In ZK, we have a bunch of Listeners that you can do some interception or flow control. To get CDI managed bean from them, the easist way is to construct a new DelegatingVariableResolver instance:
public class WorkbenchInit implements Initiator {
private UserCredentialManager userCredentialManager;
public void doInit(Page page, @SuppressWarnings("rawtypes") Map arg) throws Exception {
if(userCredentialManager==null){
userCredentialManager = (UserCredentialManager)
new DelegatingVariableResolver().resolveVariable("userCredentialManager");
}
if (!userCredentialManager.isAuthenticated()) {
Executions.getCurrent().sendRedirect("login.zul");
}
}
//...
As illustrated above, we can get our session object userCredentialManager by calling resolveVariable(String) through DelegatingVariableResolver in an Initiator.
ZK MVC
In Listener scenario we use a programmatic approach to get managed bean. In ZK MVC controller, we can use annotations for variable wiring to save coding effort. For example, in demo.web.ui.ctrl.LoginViewCtrl:
@VariableResolver(org.zkoss.zkplus.cdi.DelegatingVariableResolver.class)
public class LoginViewCtrl extends SelectorComposer<Window> {
@Wire
private Textbox nameTxb, passwordTxb;
@Wire
private Label mesgLbl;
@WireVariable
private UserCredentialManager userCredentialManager;
@Listen("onClick=#confirmBtn; onOK=#passwordTxb")
public void doLogin() {
userCredentialManager.login(nameTxb.getValue(), passwordTxb.getValue());
if (userCredentialManager.isAuthenticated()) {
Executions.getCurrent().sendRedirect("index.zul");
} else {
mesgLbl.setValue("Your User Name or Password is invalid!");
}
}
//...
We use @VariableResolver(org.zkoss.zkplus.cdi.DelegatingVariableResolver.class) to annotate LoginViewCtrl which tells super class: SelectorComposer that this controller will based on CDI context to do variable wiring.
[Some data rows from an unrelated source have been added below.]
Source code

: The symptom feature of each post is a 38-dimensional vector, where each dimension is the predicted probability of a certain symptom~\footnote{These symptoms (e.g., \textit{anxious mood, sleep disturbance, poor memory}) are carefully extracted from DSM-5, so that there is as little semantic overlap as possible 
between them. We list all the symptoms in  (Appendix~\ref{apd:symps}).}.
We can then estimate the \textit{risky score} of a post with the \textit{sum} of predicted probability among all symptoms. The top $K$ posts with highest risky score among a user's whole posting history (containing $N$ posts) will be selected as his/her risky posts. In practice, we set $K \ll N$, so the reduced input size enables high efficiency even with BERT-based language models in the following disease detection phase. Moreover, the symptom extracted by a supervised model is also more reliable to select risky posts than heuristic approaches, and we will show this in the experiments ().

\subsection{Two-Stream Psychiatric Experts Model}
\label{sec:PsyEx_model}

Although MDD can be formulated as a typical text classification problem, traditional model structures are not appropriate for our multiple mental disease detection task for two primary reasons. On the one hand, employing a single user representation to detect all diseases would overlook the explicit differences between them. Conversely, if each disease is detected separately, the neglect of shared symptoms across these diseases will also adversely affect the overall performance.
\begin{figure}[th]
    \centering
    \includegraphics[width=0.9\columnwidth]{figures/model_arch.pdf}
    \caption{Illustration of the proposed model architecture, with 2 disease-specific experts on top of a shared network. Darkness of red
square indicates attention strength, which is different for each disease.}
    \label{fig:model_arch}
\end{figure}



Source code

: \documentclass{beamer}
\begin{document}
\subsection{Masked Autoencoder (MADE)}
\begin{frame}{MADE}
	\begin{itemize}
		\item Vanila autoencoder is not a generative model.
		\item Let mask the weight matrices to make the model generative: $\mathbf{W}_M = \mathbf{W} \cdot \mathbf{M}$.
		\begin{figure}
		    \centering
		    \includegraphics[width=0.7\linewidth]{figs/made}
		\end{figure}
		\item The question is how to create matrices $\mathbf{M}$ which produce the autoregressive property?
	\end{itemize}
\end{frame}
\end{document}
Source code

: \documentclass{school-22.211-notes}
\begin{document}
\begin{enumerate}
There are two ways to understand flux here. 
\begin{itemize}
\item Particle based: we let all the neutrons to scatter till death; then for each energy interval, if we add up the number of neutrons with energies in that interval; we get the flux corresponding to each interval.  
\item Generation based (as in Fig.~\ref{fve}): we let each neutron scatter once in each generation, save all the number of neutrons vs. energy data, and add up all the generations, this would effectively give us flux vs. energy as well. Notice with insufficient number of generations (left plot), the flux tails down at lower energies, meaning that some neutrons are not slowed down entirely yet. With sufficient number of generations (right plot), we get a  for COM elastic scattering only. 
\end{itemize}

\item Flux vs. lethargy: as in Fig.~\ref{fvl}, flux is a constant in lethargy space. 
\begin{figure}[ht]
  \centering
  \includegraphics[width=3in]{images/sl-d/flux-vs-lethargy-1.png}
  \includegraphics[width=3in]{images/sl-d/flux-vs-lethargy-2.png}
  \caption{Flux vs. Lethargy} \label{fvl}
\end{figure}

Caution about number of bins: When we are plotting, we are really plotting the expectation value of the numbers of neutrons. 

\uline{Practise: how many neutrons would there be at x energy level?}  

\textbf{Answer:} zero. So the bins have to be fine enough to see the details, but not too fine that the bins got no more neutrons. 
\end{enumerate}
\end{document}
Then in the member field declaration part, we can use @WireVariable to wire UserCredentialManager. As you can see, by default if the field's name is the name of that CDI bean, the instance will be wired automatically.
ZK MVVM
In ZK MVVM, the way to do variable wiring is very similar to ZK MVC, let's use demo.web.ui.ctrl.OrderViewViewModel for example:
@VariableResolver(org.zkoss.zkplus.cdi.DelegatingVariableResolver.class)
public class OrderViewViewModel {
@WireVariable
private UserOrderManager userOrderManager;
private Order selectedItem;
public Order getSelectedItem() {
return selectedItem;
}
@NotifyChange("selectedItem")
public void setSelectedItem(Order selectedItem) {
this.selectedItem = selectedItem;
}
public List<Order> getOrders() {
return userOrderManager.findAll();
}
@Command
@NotifyChange({"orders", "selectedItem"})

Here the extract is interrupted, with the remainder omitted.